Extant gleanings of the dialogue were exportable solely into the plain textual file format. Consequently, unambiguous authentication of address proved to be unidentifiable. The colloquy was being pursued in the Latin bureaucratese of the 1st century AD, and corresponding locutions were, with a certain dosage of conventionality, rendered into icon-based Vision English. Altogether, nineteen isolated snippets were decrypted:

1. Now then, we shall be fixing the pecuniary issue.
2. Let us conventionalize things thusly.
3. It is opined that thy folks ought to be disposed of.
4. Where is thy support team?
5. Thou wilt become shorter by the head.
6. Where is the baksheesh?
7. Now, let us tackle HR-related matters.
8. We shall clap hands (*).
9. To vilipend and denigrate.
10. To tweak the issue.
11. Troubleshooting and incentivizing the process.
12. To the Grassroots Committee? The sun is likelier to collapse down on the earth!
13. Through the skewed lens.
14. We shall scrutinize this proposal as well in due course.
15. From the proper perspective, delight of my eyes.
16. Secretarial Rat-Snout.
17. Chine the edacious urban rat.
18. Asphyxiate the sycophant with a noose wetted in asinine urine.
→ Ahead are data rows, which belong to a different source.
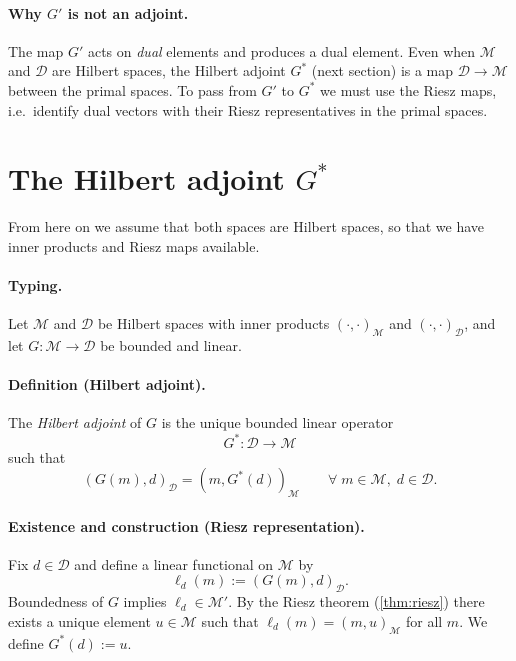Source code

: \documentclass[11pt,twoside,openright]{book}
\theoremstyle{plain}
\theoremstyle{definition}
\theoremstyle{remark}
\newcommand{\modelspace}{\mathcal{M}}
\newcommand{\dataspace}{\mathcal{D}}
\newcommand{\ipM}[2]{(#1,#2)_{\modelspace}}
\newcommand{\ipD}[2]{(#1,#2)_{\dataspace}}
\begin{document}
\paragraph{Why $G'$ is not an adjoint.}
The map $G'$ acts on \emph{dual} elements and produces a dual element.
Even when $\modelspace$ and $\dataspace$ are Hilbert spaces, the Hilbert adjoint
$G^*$ (next section) is a map $\dataspace \to \modelspace$ between the primal
spaces. To pass from $G'$ to $G^*$ we must use the Riesz maps, i.e.\ identify
dual vectors with their Riesz representatives in the primal spaces.

\section{The Hilbert adjoint $G^*$}
\label{sec:hilbert-adjoint}

From here on we assume that both spaces are Hilbert spaces, so that we have
inner products and Riesz maps available.

\paragraph{Typing.}
Let $\modelspace$ and $\dataspace$ be Hilbert spaces with inner products
$\ipM{\cdot}{\cdot}$ and $\ipD{\cdot}{\cdot}$, and let
$G : \modelspace \to \dataspace$ be bounded and linear.

\paragraph{Definition (Hilbert adjoint).}
The \emph{Hilbert adjoint} of $G$ is the unique bounded linear operator
\begin{equation}
  \label{eq:hilbert-adjoint-typing}
  G^* : \dataspace \to \modelspace
\end{equation}
such that
\begin{equation}
  \label{eq:hilbert-adjoint-def}
  \ipD{G(m)}{d} = \ipM{m}{G^*(d)}
  \qquad \forall\; m\in\modelspace,\; d\in\dataspace.
\end{equation}

\paragraph{Existence and construction (Riesz representation).}
Fix $d\in\dataspace$ and define a linear functional on $\modelspace$ by
\begin{equation}
  \label{eq:adjoint-functional}
  \ell_d(m) := \ipD{G(m)}{d}.
\end{equation}
Boundedness of $G$ implies $\ell_d\in\modelspace'$. By the Riesz theorem
(\cref{thm:riesz}) there exists a unique element $u\in\modelspace$ such that
$\ell_d(m)=\ipM{m}{u}$ for all $m$. We define $G^*(d):=u$.
\end{document}
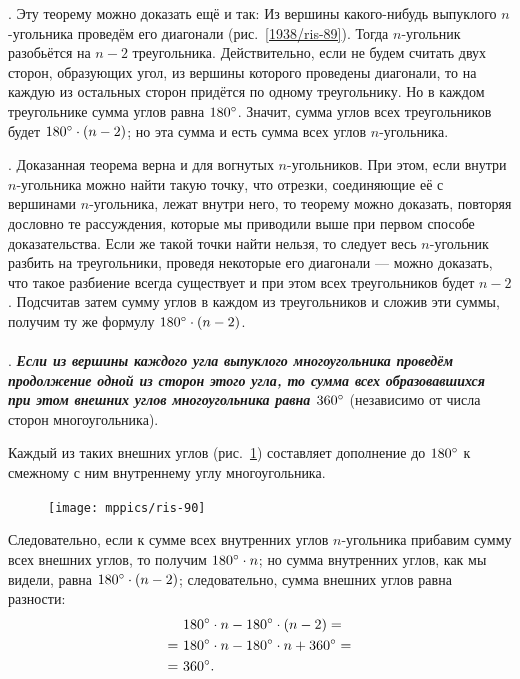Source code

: \documentclass[twoside]{book}
\begin{document}
\smallskip
\mbox{.}
Эту теорему можно доказать ещё и так:
Из вершины какого-нибудь выпуклого $n$-угольника проведём его диагонали (рис.~\ref{1938/ris-89}).
Тогда $n$-угольник разобьётся на $n-2$ треугольника.
Действительно, если не будем считать двух сторон, образующих угол, из вершины которого проведены диагонали, то на каждую из остальных сторон придётся по одному треугольнику.
Но в каждом треугольнике сумма углов равна $180\degree$.
Значит, сумма углов всех треугольников будет $180\degree\cdot(n-2)$;
но эта сумма и есть сумма всех углов $n$-угольника.

\medskip

\smallskip
{}.
Доказанная теорема верна и для вогнутых $n$-угольников.
При этом, если внутри $n$-угольника можно найти такую точку, что отрезки, соединяющие её с вершинами $n$-угольника, лежат внутри него, то теорему можно доказать, повторяя дословно те рассуждения, которые мы приводили выше при первом способе доказательства.
Если же такой точки найти нельзя, то следует весь $n$-угольник разбить на треугольники, проведя некоторые его диагонали — можно доказать, что такое разбиение всегда существует и при этом всех треугольников будет $n-2$.
Подсчитав затем сумму углов в каждом из треугольников и сложив эти суммы, получим ту же формулу $180\degree\cdot(n - 2)$.

\paragraph{}\label{1938/83}
\mbox{.}
\textbf{\emph{Если из вершины каждого угла выпуклого многоугольника проведём продолжение одной из сторон этого угла, то сумма всех образовавшихся при этом внешних углов многоугольника равна $360\degree$}} (независимо от числа сторон многоугольника).

Каждый из таких внешних углов (рис.~\ref{1938/ris-90}) составляет дополнение до $180\degree$ к смежному с ним внутреннему углу многоугольника.

{

\begin{figure}
\centering
\texttt{[image: mppics/ris-90]}
\caption{}\label{1938/ris-90}
\end{figure}

Следовательно, если к сумме всех внутренних углов $n$-угольника прибавим сумму всех внешних углов, то получим $180\degree\cdot n$;
но сумма внутренних углов, как мы видели, равна $180\degree\cdot (n - 2)$;
следовательно, сумма внешних углов равна разности:
\begin{align*}
&180\degree\cdot n-180\degree\cdot (n - 2)=
\\
=~&180\degree\cdot n-180\degree\cdot n+360\degree=
\\
=~&360\degree.
\end{align*}

}
\end{document}
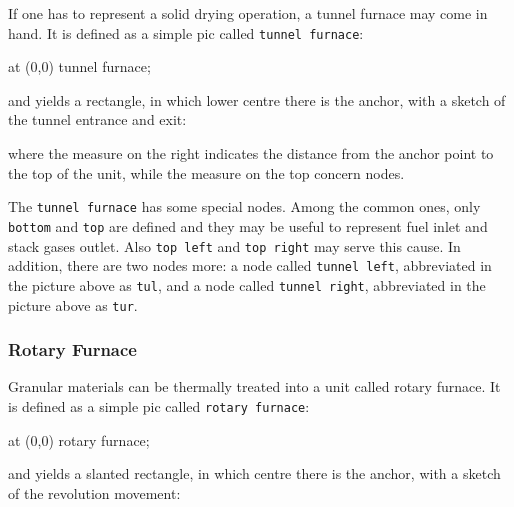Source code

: \documentclass[12pt]{article}						%
\newcommand*{\chpn}[1]{\texttt{#1}}				%
\newcommand*{\chpp}[1]{\texttt{#1}}				%
\begin{document}
If one has to represent a solid drying operation, a tunnel furnace may come in
hand. It is defined as a simple pic called \chpp{tunnel furnace}:
\begin{chpcode}
	\pic at (0,0) {tunnel furnace};
\end{chpcode}
and yields a rectangle, in which lower centre there is the anchor, with a sketch
of the tunnel entrance and exit:
\begin{center}
\end{center}
where the measure on the right indicates the distance from the anchor point to
the top of the unit, while the measure on the top concern nodes.

The \chpp{tunnel furnace} has some special nodes. Among the common ones, only
\chpn{bottom} and \chpn{top} are defined and they may be useful to represent
fuel inlet and stack gases outlet. Also \chpn{top left} and \chpn{top right} may
serve this cause. In addition, there are two nodes more: a node called
\chpn{tunnel left}, abbreviated in the picture above as \chpn{tul}, and a
node called \chpn{tunnel right}, abbreviated in the picture above as \chpn{tur}.

\subsubsection{Rotary Furnace}

Granular materials can be thermally treated into a unit called rotary furnace. It
is defined as a simple pic called \chpp{rotary furnace}:
\begin{chpcode}
	\pic at (0,0) {rotary furnace};
\end{chpcode}
and yields a slanted rectangle, in which centre there is the anchor, with a
sketch of the revolution movement:
\begin{center}
\end{center}
\end{document}
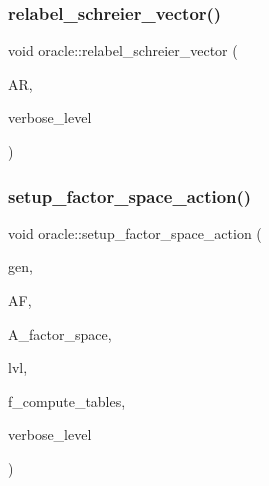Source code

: \mbox{\label{classoracle_ab19d660985a6f027045bd1eb12a388d1}} 
\subsubsection{\texorpdfstring{relabel\+\_\+schreier\+\_\+vector()}{relabel\_schreier\_vector()}}
{\footnotesize\ttfamily void oracle\+::relabel\+\_\+schreier\+\_\+vector (\begin{DoxyParamCaption}\item[{\mbox{\hyperlink{classaction}{action}} \&}]{AR,  }\item[{\mbox{\hyperlink{galois_8h_a09fddde158a3a20bd2dcadb609de11dc}{I\+NT}}}]{verbose\+\_\+level }\end{DoxyParamCaption})}

\mbox{\label{classoracle_a181e076f112ba1f32f5fb4e8abebdb18}} 
\subsubsection{\texorpdfstring{setup\+\_\+factor\+\_\+space\+\_\+action()}{setup\_factor\_space\_action()}}
{\footnotesize\ttfamily void oracle\+::setup\+\_\+factor\+\_\+space\+\_\+action (\begin{DoxyParamCaption}\item[{\mbox{\hyperlink{classgenerator}{generator}} $\ast$}]{gen,  }\item[{\mbox{\hyperlink{classaction__on__factor__space}{action\+\_\+on\+\_\+factor\+\_\+space}} \&}]{AF,  }\item[{\mbox{\hyperlink{classaction}{action}} \&}]{A\+\_\+factor\+\_\+space,  }\item[{\mbox{\hyperlink{galois_8h_a09fddde158a3a20bd2dcadb609de11dc}{I\+NT}}}]{lvl,  }\item[{\mbox{\hyperlink{galois_8h_a09fddde158a3a20bd2dcadb609de11dc}{I\+NT}}}]{f\+\_\+compute\+\_\+tables,  }\item[{\mbox{\hyperlink{galois_8h_a09fddde158a3a20bd2dcadb609de11dc}{I\+NT}}}]{verbose\+\_\+level }\end{DoxyParamCaption})}

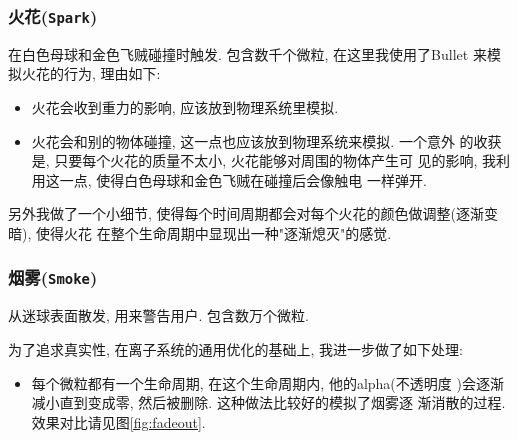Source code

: \documentclass[11pt]{article}
\begin{document}
\subsubsection{火花(\texttt{Spark})}
\label{sec-3-2-1}
在白色母球和金色飞贼碰撞时触发. 包含数千个微粒, 在这里我使用了Bullet
来模拟火花的行为, 理由如下:
\begin{itemize}
\item 火花会收到重力的影响, 应该放到物理系统里模拟.
\item 火花会和别的物体碰撞, 这一点也应该放到物理系统来模拟. 一个意外
的收获是, 只要每个火花的质量不太小, 火花能够对周围的物体产生可
见的影响, 我利用这一点, 使得白色母球和金色飞贼在碰撞后会像触电
一样弹开.
\end{itemize}

另外我做了一个小细节, 使得每个时间周期都会对每个火花的颜色做调整(逐渐变暗), 使得火花
在整个生命周期中显现出一种"逐渐熄灭"的感觉. 
\subsubsection{烟雾(\texttt{Smoke})}
\label{sec-3-2-2}
从迷球表面散发, 用来警告用户. 包含数万个微粒.

为了追求真实性, 在离子系统的通用优化的基础上, 我进一步做了如下处理:
\begin{itemize}
\item 每个微粒都有一个生命周期, 在这个生命周期内, 他的alpha(不透明度
)会逐渐减小直到变成零, 然后被删除.  这种做法比较好的模拟了烟雾逐
渐消散的过程. 效果对比请见图\ref{fig:fadeout}.
\end{itemize}
\end{document}
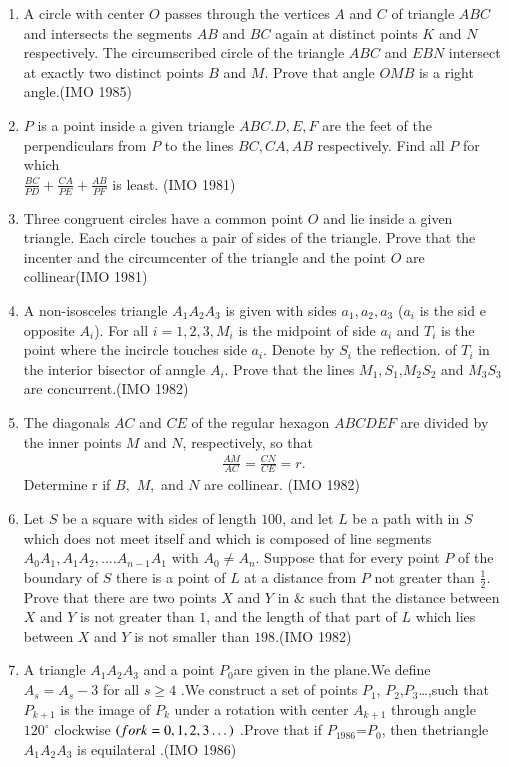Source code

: \begin{enumerate}
\item A circle with center $O$ passes through the vertices $A$ and $C$ of triangle $ABC$ and intersects the segments $AB$ and $BC$ again at distinct points $K$ and $N$ respectively. The circumscribed circle of the triangle $ABC$ and $EBN$ intersect at exactly two distinct points $B$ and $M$. Prove that angle $OMB$ is a right angle.\hfill(IMO 1985)
\item $P$ is a point inside a given triangle $ABC.D, E, F$ are the feet of the perpendiculars from $P$ to the lines $BC, CA, AB$ respectively. Find all $P$ for which \\ $\frac{BC}{PD}+\frac{CA}{PE}+\frac{AB}{PF}$ is least. \hfill(IMO 1981)
\item Three congruent circles have a common point $O$ and lie inside     a given triangle. Each circle touches a pair of sides of the triangle. Prove that the incenter and the circumcenter of the triangle and   the point $O$  are collinear\hfill(IMO 1981)     
\item A non-isosceles triangle $A_1 A_2 A_3$ is given with sides $a_1,a_2,a_3$ ($a_i$ is the sid    e opposite $A_i$). For all $i = 1, 2, 3, M_i$ is the midpoint of side $a_i$ and $T_i$ is the point where     the incircle touches side $a_i$. Denote by $S_i$ the reflection. of $T_i$ in the interior bisector of anngle $A_i$. Prove that the lines $M_1,S_1$,$ M_2S_2$ and $M_3S_3$ are concurrent.\hfill(IMO 1982)
 \item The diagonals $AC$ and $CE$ of the regular hexagon $ABCDEF$ are divided by the inner points $M$ and $N$, respectively, so that \begin{align*} \frac{AM}{AC}=\frac{CN}{CE}=r.
                   \end{align*}
 Determine r if $B,$ $M,$ and $N$ are collinear. \hfill(IMO 1982)
 \item Let $S$ be a square with sides of length $100$, and let $L$ be a path with in $S$ which does not meet itself and which is composed of line segments $A_0A_1, A_1A_2,.... A_{n-1}A_1$ with $A_0 \neq A_n$.     Suppose that for every point $P$ of the boundary of $S$ there is a point of $L$ at a distance from $P$ not greater than $\frac{1}{2}$. Prove that there are two points $X$ and $Y$ in  $\&$ such that the distance between $X$ and $Y$ is not greater than $1$, and the length of that part of $L$ which lies between $X$ and $Y$ is not smaller than $198$.\hfill(IMO 1982)
\item A triangle $A_1A_2A_3$ and a point $P_0 $are given in the plane.We define $A_s
    =A_s-3$ for all $s\geq4$ .We construct a set of points $P_1$, $P_2$,$P_3$\dots,such that $P_{k+1}$ is the image of $P_k$ under a rotation with center $A_{k+1}$ through angle $120^\circ$ clockwise $\left(for \space k=0,1,2,3\dots\right)$ .Prove that if $P_{1986}$=$P_0$, then thetriangle $A_1A_2A_3$ is equilateral .\hfill(IMO 1986)


\end{enumerate}
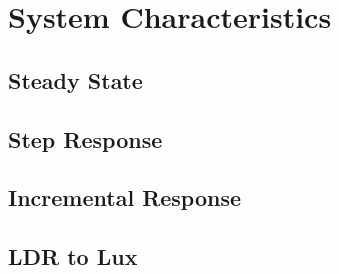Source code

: \section{System Characteristics}
\label{sec:SystemCharacteristics}

\subsection{Steady State}
\label{sub:SteadyState}

\subsection{Step Response}
\label{sub:StepResponse}

\subsection{Incremental Response}
\label{sub:IncrementalResponse}

\subsection{LDR to Lux}
\label{sub:LDRtoLux}
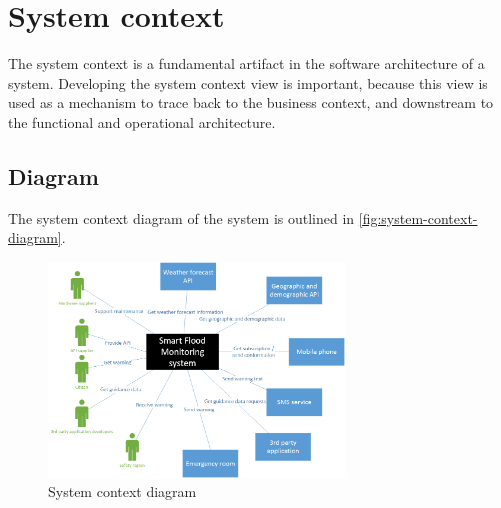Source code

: \section{System context}
The system context is a fundamental artifact in the software architecture of a system. Developing the system context view is important, because this view is used as a mechanism to trace back to the business context, and downstream to the functional and operational architecture.

\subsection{Diagram}
The system context diagram of the system is outlined in \autoref{fig:system-context-diagram}.

\begin{figure}[H]
\centering
\includegraphics[keepaspectratio=true,width=0.7\textwidth]{images/system_context.png}
\caption{System context diagram}
\label{fig:system-context-diagram}
\end{figure}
The lattermost nineteenth fragment was identified as authentically attributable to Christ:

19. I beseech you never to terrorize me any more. Altogether, I am clueless as to what Your Sublime Lordship is speaking about. I shall resurrect and persist everlastingly. My father, Lord, my God hath enjoined thus!

*) Hereunder is obfuscated whether figuratively or in the truest sense of the word.

 

Translator’s Note:

Dmitriy Galkovskiy is reputedly the most thought-provoking author in modern-day Russia. However, disconcertingly, his oeuvre has not yet been rendered into English. Galkovskiy is a continuer of the Rozanovian line of Russian philosophy and belles-lettres. Vasiliy Rozanov was an idiosyncratic philosopher of the late nineteenth – early twentieth century whose creativity resists any categorization. This translation is one of Galkovskiy’s short stories.

 

Dmitriy Galkovskiy is a Russian philosopher and man of letters. He matriculated from Moscow State University with a degree in Classical Philosophy. Galkovskiy was awarded the Anti-Booker Literary Prize in 1997 and Live Journal Prize in 2006.



Alexander Sharov matriculated from Dnieper National University (Ukraine) with degrees in English and Psychology. He translates contemporary fiction from Russian and Ukrainian into English.